### [Problem details]
If a line in the data below holds the word "Python", copy it.

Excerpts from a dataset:
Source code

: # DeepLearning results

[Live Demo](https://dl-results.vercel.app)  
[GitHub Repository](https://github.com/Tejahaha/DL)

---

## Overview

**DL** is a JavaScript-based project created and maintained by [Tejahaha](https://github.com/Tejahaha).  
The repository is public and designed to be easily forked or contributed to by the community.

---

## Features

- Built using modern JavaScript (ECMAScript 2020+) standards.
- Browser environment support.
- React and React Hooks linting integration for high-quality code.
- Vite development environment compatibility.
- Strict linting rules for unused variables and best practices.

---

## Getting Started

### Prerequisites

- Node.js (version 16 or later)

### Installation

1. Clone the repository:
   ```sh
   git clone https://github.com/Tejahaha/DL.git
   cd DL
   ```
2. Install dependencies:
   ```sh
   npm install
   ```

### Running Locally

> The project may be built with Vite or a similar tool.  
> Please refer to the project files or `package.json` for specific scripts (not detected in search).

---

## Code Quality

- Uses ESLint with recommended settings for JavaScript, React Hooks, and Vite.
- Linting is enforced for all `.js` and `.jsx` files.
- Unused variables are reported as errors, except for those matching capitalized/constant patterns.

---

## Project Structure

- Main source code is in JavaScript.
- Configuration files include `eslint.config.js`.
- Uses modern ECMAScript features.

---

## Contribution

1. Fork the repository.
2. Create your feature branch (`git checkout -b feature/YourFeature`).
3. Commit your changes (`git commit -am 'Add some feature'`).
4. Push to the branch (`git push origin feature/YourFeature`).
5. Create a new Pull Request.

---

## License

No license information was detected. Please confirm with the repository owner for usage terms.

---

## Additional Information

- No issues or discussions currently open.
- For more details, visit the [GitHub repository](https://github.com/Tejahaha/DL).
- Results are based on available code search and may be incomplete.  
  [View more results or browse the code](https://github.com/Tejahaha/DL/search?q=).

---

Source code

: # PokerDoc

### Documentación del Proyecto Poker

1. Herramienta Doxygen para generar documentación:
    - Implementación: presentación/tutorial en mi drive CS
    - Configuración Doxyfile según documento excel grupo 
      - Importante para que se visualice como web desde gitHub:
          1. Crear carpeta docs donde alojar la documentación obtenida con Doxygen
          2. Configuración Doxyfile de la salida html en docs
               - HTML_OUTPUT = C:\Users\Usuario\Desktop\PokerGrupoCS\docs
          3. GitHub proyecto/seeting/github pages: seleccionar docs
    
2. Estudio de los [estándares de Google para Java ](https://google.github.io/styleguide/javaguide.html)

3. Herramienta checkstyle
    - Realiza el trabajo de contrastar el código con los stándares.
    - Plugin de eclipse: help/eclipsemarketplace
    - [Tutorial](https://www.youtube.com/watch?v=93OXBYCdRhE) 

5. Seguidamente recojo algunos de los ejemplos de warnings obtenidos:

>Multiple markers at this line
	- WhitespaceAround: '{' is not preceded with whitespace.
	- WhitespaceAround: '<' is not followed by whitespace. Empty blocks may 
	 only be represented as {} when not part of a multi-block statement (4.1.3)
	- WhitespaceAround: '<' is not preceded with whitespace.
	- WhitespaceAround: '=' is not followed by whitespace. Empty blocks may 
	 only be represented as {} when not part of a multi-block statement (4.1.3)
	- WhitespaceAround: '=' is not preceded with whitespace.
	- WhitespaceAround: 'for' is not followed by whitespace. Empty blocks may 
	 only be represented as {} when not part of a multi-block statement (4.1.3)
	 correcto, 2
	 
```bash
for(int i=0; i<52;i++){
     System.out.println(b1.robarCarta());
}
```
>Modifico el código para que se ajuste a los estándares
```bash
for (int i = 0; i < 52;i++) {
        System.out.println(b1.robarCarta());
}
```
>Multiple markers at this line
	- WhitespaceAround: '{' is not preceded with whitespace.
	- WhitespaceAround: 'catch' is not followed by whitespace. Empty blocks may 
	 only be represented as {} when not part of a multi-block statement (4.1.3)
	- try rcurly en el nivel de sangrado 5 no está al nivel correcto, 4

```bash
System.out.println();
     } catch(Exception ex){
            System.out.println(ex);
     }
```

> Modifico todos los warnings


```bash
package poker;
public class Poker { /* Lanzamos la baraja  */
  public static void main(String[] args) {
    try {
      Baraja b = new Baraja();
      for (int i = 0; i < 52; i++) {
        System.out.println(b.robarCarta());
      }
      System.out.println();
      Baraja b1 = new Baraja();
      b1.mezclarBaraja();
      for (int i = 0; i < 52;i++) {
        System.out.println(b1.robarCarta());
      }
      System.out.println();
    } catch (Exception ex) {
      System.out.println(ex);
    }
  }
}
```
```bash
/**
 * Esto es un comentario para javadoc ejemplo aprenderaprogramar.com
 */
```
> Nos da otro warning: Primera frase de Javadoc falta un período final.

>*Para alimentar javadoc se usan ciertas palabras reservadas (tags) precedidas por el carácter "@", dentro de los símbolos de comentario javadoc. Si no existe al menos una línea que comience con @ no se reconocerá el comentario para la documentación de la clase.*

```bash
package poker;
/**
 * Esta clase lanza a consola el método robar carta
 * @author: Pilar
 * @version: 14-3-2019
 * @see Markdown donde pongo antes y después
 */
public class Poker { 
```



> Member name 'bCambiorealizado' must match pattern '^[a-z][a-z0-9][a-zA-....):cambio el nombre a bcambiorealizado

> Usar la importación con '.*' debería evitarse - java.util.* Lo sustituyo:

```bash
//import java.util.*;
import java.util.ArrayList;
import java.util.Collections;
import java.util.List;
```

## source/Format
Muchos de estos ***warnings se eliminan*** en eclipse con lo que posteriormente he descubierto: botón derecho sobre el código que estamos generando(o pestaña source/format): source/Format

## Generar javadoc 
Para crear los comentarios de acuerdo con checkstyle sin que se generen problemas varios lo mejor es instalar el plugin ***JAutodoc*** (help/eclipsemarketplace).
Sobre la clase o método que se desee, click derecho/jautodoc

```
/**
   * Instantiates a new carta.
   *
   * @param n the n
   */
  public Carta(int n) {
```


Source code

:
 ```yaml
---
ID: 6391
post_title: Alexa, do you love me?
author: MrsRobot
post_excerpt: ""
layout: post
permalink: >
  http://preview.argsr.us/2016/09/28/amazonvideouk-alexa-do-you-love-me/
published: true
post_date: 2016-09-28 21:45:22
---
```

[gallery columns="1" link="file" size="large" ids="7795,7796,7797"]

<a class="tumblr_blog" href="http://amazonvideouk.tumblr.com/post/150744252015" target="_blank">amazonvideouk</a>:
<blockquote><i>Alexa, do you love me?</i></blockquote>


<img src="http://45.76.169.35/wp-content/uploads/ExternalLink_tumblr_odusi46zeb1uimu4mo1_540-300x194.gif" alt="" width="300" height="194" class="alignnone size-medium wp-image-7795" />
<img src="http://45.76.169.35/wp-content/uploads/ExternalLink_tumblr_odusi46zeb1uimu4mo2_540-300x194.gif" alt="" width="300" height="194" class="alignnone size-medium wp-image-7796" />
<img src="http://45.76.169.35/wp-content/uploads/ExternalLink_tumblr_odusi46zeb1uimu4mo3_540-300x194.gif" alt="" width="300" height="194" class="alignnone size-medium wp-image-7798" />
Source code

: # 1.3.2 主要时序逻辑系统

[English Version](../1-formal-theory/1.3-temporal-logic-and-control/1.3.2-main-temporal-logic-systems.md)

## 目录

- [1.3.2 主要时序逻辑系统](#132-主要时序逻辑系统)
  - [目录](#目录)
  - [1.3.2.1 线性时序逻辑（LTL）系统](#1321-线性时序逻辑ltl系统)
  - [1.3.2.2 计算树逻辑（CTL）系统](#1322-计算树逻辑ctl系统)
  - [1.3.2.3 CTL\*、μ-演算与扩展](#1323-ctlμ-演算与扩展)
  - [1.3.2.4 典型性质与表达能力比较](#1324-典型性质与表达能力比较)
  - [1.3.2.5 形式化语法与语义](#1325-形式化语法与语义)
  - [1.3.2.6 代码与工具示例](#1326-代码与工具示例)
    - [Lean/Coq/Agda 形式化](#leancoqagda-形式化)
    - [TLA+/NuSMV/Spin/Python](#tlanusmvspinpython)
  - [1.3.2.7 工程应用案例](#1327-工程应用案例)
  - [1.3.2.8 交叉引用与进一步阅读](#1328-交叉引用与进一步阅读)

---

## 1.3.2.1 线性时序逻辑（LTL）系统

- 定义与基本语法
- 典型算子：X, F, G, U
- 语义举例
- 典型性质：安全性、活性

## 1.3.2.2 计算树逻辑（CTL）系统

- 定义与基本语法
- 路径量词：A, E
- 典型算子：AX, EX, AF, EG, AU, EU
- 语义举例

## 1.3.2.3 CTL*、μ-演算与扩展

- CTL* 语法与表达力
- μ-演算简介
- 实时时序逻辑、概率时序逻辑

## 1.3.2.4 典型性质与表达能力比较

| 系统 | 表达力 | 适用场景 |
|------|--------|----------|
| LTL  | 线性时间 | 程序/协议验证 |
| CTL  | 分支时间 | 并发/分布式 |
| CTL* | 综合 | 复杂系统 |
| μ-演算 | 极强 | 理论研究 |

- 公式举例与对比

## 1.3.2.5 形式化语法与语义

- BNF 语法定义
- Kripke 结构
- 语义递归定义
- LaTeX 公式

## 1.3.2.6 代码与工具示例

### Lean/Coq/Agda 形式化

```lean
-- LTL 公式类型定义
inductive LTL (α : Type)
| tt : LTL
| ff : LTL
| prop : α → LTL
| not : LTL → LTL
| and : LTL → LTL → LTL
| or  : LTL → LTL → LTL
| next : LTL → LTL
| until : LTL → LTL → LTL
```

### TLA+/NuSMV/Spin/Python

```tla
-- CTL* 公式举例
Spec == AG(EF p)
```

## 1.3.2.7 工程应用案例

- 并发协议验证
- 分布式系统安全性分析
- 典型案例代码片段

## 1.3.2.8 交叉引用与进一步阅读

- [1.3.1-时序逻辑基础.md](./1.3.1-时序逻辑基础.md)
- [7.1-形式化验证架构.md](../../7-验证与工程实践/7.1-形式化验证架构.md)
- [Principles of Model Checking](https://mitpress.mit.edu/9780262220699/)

### [Solution to the exercise]
    - [TLA+/NuSMV/Spin/Python](#tlanusmvspinpython)
### TLA+/NuSMV/Spin/Python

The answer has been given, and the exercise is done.